E-mail is arguably the fastest-growing tool available to marketers. More than two-thirds of them use e-mail in some form. And though many marketers concede that their budgets are dwindling, they plan to spend more on e-mail in the coming year.

The reasons for its rising popularity are varied. Many see it as an efficient, cost-effective tool in an era of tight budgets. Overall, it costs less than traditional methods while consistently generating better response rates. Furthermore, e-mail can be tracked at every stage of a marketing campaign. Research also indicates that recipients prefer it over direct mail and other marketing vehicles when it is permission-based.

Permission. Permission is the key to e-mail marketing. What I mean by permission is receiving permission from the end user and keeping it. If you don’t have explicit permission from recipients, you are spamming them. Most e-mail marketers do not spam.

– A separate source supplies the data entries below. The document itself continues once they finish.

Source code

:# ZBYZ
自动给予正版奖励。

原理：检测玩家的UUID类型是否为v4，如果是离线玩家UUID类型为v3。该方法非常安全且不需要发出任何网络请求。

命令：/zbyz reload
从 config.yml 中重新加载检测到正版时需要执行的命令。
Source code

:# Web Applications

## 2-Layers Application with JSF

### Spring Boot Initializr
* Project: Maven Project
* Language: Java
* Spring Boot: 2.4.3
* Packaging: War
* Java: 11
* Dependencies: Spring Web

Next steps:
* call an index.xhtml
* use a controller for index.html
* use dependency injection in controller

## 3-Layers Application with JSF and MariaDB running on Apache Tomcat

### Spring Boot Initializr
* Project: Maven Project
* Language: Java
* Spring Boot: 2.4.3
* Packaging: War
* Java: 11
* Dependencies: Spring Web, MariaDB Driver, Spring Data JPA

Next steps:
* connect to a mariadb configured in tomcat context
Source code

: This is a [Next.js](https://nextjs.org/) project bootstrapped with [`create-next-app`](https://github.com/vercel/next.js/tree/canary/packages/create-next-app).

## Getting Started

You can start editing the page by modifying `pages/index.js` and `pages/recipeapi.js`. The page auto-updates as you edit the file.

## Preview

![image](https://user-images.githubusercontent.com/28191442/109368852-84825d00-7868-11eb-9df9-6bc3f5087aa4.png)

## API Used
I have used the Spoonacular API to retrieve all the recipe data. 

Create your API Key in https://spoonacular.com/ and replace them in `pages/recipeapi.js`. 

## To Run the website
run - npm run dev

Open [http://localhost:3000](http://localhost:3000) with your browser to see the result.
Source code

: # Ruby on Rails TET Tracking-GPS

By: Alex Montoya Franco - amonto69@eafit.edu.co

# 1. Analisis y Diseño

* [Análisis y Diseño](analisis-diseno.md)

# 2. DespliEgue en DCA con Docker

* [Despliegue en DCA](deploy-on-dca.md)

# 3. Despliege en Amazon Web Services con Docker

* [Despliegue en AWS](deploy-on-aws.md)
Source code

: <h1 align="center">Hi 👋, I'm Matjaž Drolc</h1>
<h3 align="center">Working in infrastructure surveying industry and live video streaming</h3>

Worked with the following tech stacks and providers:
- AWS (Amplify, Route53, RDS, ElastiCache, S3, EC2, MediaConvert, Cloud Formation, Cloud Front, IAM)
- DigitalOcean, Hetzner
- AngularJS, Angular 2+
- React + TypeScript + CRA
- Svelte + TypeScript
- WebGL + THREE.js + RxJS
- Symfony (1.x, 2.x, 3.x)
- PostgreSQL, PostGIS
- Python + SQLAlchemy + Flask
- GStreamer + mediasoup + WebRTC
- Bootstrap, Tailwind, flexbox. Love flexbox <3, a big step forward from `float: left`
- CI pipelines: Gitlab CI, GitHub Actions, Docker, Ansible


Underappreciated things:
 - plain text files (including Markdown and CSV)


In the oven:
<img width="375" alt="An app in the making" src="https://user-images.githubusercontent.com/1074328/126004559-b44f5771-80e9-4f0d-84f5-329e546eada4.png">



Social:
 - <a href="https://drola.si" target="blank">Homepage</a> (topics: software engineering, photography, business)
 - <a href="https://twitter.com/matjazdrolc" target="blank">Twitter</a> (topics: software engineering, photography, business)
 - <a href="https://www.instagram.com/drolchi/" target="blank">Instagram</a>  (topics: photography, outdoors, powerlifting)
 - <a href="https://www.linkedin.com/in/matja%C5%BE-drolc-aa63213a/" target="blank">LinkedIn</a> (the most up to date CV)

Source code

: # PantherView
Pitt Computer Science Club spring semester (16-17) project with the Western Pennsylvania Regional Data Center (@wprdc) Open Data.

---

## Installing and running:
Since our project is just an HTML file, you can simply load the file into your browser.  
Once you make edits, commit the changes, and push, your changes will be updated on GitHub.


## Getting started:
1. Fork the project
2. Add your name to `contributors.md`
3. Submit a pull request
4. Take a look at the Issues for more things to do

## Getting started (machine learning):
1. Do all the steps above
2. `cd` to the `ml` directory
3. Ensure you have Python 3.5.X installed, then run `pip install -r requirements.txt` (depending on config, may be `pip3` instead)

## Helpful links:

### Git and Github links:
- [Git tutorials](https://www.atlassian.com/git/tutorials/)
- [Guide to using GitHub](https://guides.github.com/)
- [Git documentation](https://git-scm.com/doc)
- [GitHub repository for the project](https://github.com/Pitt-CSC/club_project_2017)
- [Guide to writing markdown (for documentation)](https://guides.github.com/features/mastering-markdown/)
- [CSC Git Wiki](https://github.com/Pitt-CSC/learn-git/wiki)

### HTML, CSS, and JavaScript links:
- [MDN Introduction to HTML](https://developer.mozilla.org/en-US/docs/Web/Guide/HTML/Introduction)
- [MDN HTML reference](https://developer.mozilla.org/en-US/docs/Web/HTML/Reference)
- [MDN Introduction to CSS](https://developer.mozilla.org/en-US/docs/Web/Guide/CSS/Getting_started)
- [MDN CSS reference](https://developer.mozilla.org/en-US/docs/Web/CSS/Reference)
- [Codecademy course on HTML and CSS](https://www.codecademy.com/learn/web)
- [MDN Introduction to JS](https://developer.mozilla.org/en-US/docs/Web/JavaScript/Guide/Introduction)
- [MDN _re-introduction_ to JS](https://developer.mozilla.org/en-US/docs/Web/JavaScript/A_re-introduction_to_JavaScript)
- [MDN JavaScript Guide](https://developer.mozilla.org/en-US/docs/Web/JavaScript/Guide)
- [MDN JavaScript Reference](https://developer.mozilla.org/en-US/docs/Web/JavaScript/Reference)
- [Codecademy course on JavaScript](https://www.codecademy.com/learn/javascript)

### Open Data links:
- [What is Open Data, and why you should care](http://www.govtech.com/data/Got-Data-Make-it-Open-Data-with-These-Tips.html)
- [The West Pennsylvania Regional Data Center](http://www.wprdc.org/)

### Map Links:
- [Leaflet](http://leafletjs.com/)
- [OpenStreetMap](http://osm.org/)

But is e-mail permission what you are really looking for? Some lawmakers are considering permission and privacy laws that include all forms of marketing from direct mail to telemarketing.

In Ontario, for example, the government is proposing detailed privacy and personal-information legislation that would require all marketers to get permission before they collect personal information. Marketers would have to indicate to the consumer how they plan to use this personal information and what mechanism they have in place for consumers to reject this request if they wish. In effect, marketers would be required to receive “marketing permission.” Fines could run as high as $100,000 per violation.

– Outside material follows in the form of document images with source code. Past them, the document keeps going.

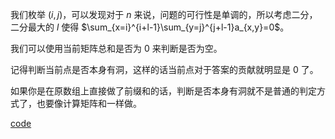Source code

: 我们枚举 $(i,j)$，可以发现对于 $n$ 来说，问题的可行性是单调的，所以考虑二分，二分最大的 $l$ 使得 $\sum_{x=i}^{i+l-1}\sum_{y=j}^{j+l-1}a_{x,y}=0$。

我们可以使用当前矩阵总和是否为 $0$ 来判断是否为空。

记得判断当前点是否本身有洞，这样的话当前点对于答案的贡献就明显是 $0$ 了。

如果你是在原数组上直接做了前缀和的话，判断是否本身有洞就不是普通的判定方式了，也要像计算矩阵和一样做。

[code](https://atcoder.jp/contests/abc311/submissions/43874285)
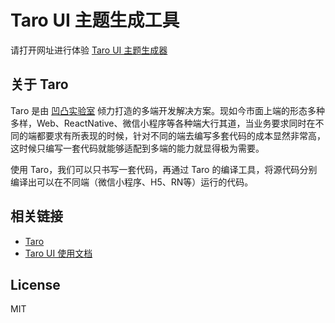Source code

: # Taro UI 主题生成工具

请打开网址进行体验 <a href="https://elementui.github.io/theme-chalk-preview/">Taro UI 主题生成器</a>

## 关于 Taro

Taro 是由 [凹凸实验室](https://aotu.io) 倾力打造的多端开发解决方案。现如今市面上端的形态多种多样，Web、ReactNative、微信小程序等各种端大行其道，当业务要求同时在不同的端都要求有所表现的时候，针对不同的端去编写多套代码的成本显然非常高，这时候只编写一套代码就能够适配到多端的能力就显得极为需要。

使用 Taro，我们可以只书写一套代码，再通过 Taro 的编译工具，将源代码分别编译出可以在不同端（微信小程序、H5、RN等）运行的代码。

## 相关链接

- [Taro](https://taro.aotu.io/)
- [Taro UI 使用文档](https://taro-ui.aotu.io)

## License

MIT
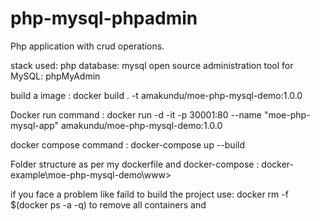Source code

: # php-mysql-phpadmin

Php application with crud operations.

stack used: php
database: mysql
open source administration tool for MySQL: phpMyAdmin

build a image : docker build . -t amakundu/moe-php-mysql-demo:1.0.0

Docker run command : docker run -d -it -p 30001:80 --name "moe-php-mysql-app" amakundu/moe-php-mysql-demo:1.0.0

docker compose command : docker-compose up --build

Folder structure as per my dockerfile and docker-compose : docker-example\moe-php-mysql-demo\www>

if you face a problem like faild to build the project use:   docker rm -f $(docker ps -a -q) to remove all containers and 
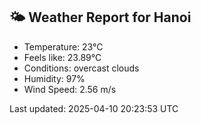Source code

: <!-- WEATHER-START -->
## 🌤 Weather Report for Hanoi

- Temperature: 23°C
- Feels like: 23.89°C
- Conditions: overcast clouds
- Humidity: 97%
- Wind Speed: 2.56 m/s

Last updated: 2025-04-10 20:23:53 UTC
<!-- WEATHER-END -->
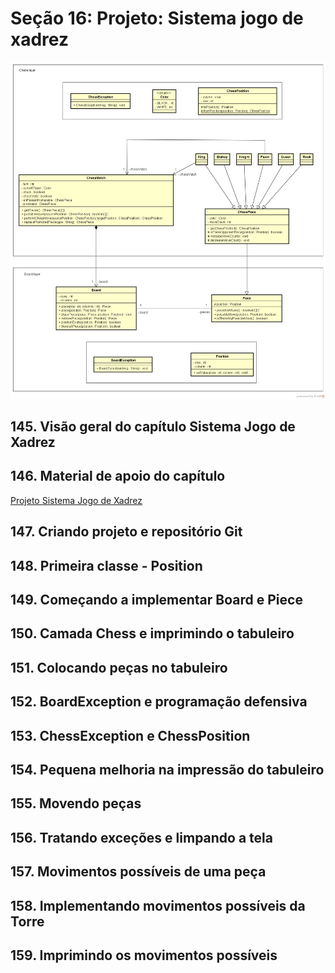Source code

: # Seção 16: Projeto: Sistema jogo de xadrez

![Chess System design](chess-system-design.png "Chess System design")

## 145. Visão geral do capítulo Sistema Jogo de Xadrez

## 146. Material de apoio do capítulo

[Projeto Sistema Jogo de Xadrez](https://github.com/Alexandresl/Curso-java-1/blob/master/PDFs/Aula%20143%20-%20Projeto%20Sistema%20de%20Xadrez.pdf)

## 147. Criando projeto e repositório Git

## 148. Primeira classe - Position

## 149. Começando a implementar Board e Piece

## 150. Camada Chess e imprimindo o tabuleiro

## 151. Colocando peças no tabuleiro

## 152. BoardException e programação defensiva

## 153. ChessException e ChessPosition

## 154. Pequena melhoria na impressão do tabuleiro

## 155. Movendo peças

## 156. Tratando exceções e limpando a tela

## 157. Movimentos possíveis de uma peça 

## 158. Implementando movimentos possíveis da Torre

## 159. Imprimindo os movimentos possíveis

So what is likely to happen when dozens, perhaps hundreds, of marketers converge on the same consumer for marketing permission? My guess is that e-mail marketing fatigue will set in, leading to mass consumer rejection. So why wait for the legislators? Those who take the high road and get permission now will reap financial rewards later.

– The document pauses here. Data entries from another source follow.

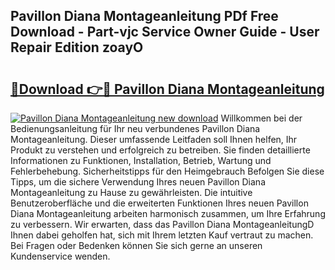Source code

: ## Pavillon Diana Montageanleitung PDf Free Download - Part-vjc Service Owner Guide - User Repair Edition zoayO

# <h2><a href="http://df7nyrt.blite.top/?on=Pavillon+Diana+Montageanleitung">🔗Download 👉🔴 Pavillon Diana Montageanleitung</a></h2>

[![Pavillon Diana Montageanleitung new download](https://i.imgur.com/lujVjoI.png)](http://df7nyrt.blite.top/?on=Pavillon+Diana+Montageanleitung)
Willkommen bei der Bedienungsanleitung für Ihr neu verbundenes Pavillon Diana Montageanleitung. Dieser umfassende Leitfaden soll Ihnen helfen, Ihr Produkt zu verstehen und erfolgreich zu betreiben. Sie finden detaillierte Informationen zu Funktionen, Installation, Betrieb, Wartung und Fehlerbehebung. Sicherheitstipps für den Heimgebrauch Befolgen Sie diese Tipps, um die sichere Verwendung Ihres neuen Pavillon Diana Montageanleitung zu Hause zu gewährleisten. Die intuitive Benutzeroberfläche und die erweiterten Funktionen Ihres neuen Pavillon Diana Montageanleitung arbeiten harmonisch zusammen, um Ihre Erfahrung zu verbessern. Wir erwarten, dass das Pavillon Diana MontageanleitungD Ihnen dabei geholfen hat, sich mit Ihrem letzten Kauf vertraut zu machen. Bei Fragen oder Bedenken können Sie sich gerne an unseren Kundenservice wenden.
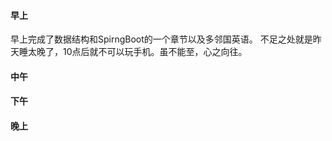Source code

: #### 早上
早上完成了数据结构和SpirngBoot的一个章节以及多邻国英语。
不足之处就是昨天睡太晚了，10点后就不可以玩手机。虽不能至，心之向往。

#### 中午
#### 下午
#### 晚上
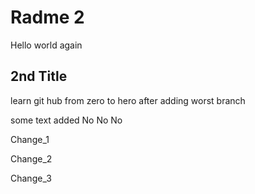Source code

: # Radme 2

Hello world again

## 2nd Title

learn git hub from zero to hero after adding worst branch

some text added No No No


Change_1

Change_2

Change_3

Privacy. Many e-mail marketers previously bundled the privacy issue with permission. Though both are related, they are very different. Permission, as we have noted, is a request to receive personal information and an invitation to market products or services to individual consumers. Privacy is what e-mail marketers do with the personal information once they receive it and how they keep it private from prying eyes. With identity theft rising and the average person more concerned about privacy issues, organizations that consistently take the privacy high road will endear themselves to customers.

Every company that markets products and services should develop a clear, concise and easy-to-read privacy policy and then implement it. As an example, a national airline company recently contradicted its own privacy policy in the midst of a campaign to communicate that same privacy policy to its customers and other consumers. Not taking your privacy policy seriously can damage brands and corporate reputations.

Profiling. One reason e-mail is an effective marketing tool is its ability to collect data (demographic, psychographic, historical, etc.) and then implement programs to accommodate this information. In its simplest form, profiling is asking recipients about their preferences so marketers can provide them with relevant information and offers on products and services.

Keeping profiles simple is often the best rule of thumb. Essentially, marketers want to know who they are, what they want, how they want to be contacted and how often. It’s also prudent to provide users with access to view and freely update their profile. Giving the end users control is far better than having them unsubscribe from your e-mails because you sent them something they did not want.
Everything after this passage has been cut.